CorelDRAW - Fluid Designs Blog


----------



## DeBord1960s (Jul 30, 2007)

I wonder if you can copy the design onto Illustrator and fix them with pointing tips...


----------



## tigreyez (Jun 26, 2007)

DeBord1960s said:


> I wonder if you can copy the design onto Illustrator and fix them with pointing tips...


 
Would Illustrator automatically place the 'dots' or would I have to manually click and place each one myself? I am just afraid that I wont lay them where they are equally spaced apart or straight.

Thanks.


----------



## Fluid (Jun 20, 2005)

guess you nixed DRAW?


----------



## tigreyez (Jun 26, 2007)

Fluid said:


> guess you nixed DRAW?


 
No, in fact I am playing with it now. I guess I know Adobe products a bit better than Corel so you know you are more comfortable with the familiar. But, because I dont allow things to beat me I am trying your tutorial 

Is there a way you could use CorelDraw to make the rhinestone transfers for graphics, such as maybe a strawberry or animal that isnt too complicated?

Thanks.


----------



## tigreyez (Jun 26, 2007)

Fluid said:


> guess you nixed DRAW?


Okay, I am at the part in your tutorial that says 'select the ellipse (rhinestone shape) with the Pick tool. I am confused at this point. I've never used coreldraw before. The pick tool looks like an arrow, not a rhinestone shape. I probably need dummy terms for this part.

Thanks.


----------



## Fluid (Jun 20, 2005)

shoot me a graphic and I will render it for you.

I totally understand the "guess I know Adobe products a bit better than Corel so you know you are more comfortable with the familiar. But, because I dont allow things to beat me I am trying your tutorial "

You just didn't state that in the original post, yet mentioned CorelDRAW.
[email protected]


----------



## tigreyez (Jun 26, 2007)

Fluid said:


> shoot me a graphic and I will render it for you.
> 
> I totally understand the "guess I know Adobe products a bit better than Corel so you know you are more comfortable with the familiar. But, because I dont allow things to beat me I am trying your tutorial "
> 
> ...


I mentioned CorelDraw because that is the software I read about in a post on another forum that stated you could make these type of patterns. If the post would've told me Adobe Illustrator then I would've mentioned that software.
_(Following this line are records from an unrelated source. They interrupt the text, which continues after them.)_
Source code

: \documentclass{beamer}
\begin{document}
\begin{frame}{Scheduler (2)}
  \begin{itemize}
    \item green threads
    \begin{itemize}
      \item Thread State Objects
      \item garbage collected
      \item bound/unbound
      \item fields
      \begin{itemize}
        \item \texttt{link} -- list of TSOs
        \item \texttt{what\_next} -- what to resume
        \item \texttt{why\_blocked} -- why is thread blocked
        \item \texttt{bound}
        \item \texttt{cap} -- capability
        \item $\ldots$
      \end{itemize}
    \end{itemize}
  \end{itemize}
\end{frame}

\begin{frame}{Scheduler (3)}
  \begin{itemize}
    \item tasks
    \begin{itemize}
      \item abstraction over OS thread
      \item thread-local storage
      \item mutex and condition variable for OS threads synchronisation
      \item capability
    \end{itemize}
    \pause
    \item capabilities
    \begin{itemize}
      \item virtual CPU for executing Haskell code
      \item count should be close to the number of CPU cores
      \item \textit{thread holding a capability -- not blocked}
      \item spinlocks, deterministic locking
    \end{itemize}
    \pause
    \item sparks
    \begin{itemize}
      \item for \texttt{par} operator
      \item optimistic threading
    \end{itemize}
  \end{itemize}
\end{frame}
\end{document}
Thanks but no thanks on your offer to render the graphic for me. If you do it, then how am I learning to do it myself? I will just keep searching on the internet and I'm sure I'll find some additional tutorials, forums or help that can get me moving in the right direction.

And thank you for your help. 

Thanks.


----------



## hkidture (Jul 25, 2007)

Thanks for posting this tutorial! I am just learning Corel...how do you convert the text to curves?

Thanks!


----------



## DeBord1960s (Jul 30, 2007)

hkidture said:


> Thanks for posting this tutorial! I am just learning Corel...how do you convert the text to curves?
> 
> Thanks!


you need to use the Text on a Path Tool (if you are using Illustrator). First you make a curve with the pencil tool, then you click on Text on a Path Tool to position it on the curve.


----------



## debragander (Aug 22, 2007)

I'm trying to find the coreldraw mini tutorial on how to give a rhinstone effect can anyone tell me what title to look under?


----------



## Kleverrr1 (May 2, 2007)

Hello,
Here is a link for a Rhinestone design program hope it works


http://www.screenprintsupply.com/decorative/GemMaster2.3.5.1020.exe


----------



## swannn32 (Sep 1, 2006)

DeBord1960s said:


> you need to use the Text on a Path Tool (if you are using Illustrator). First you make a curve with the pencil tool, then you click on Text on a Path Tool to position it on the curve.



I don't think that is what they were asking . . .

here is what you need to do to turn the text into curves (or into shapes that are not text anymore) 
select the text you want to convert, then, on the tabs across the top - go to "Arrange", then near the bottom of the drop down is "Convert to Curves"

or just hit CtrlQ for the shortcut.


----------



## Lnfortun (Feb 18, 2006)

Here is another option in creating rhinestone design in Corel Draw:

Creating Rhinestone template in Corel Draw - T-Shirt Forums

The technique is not limited to outline fill.


----------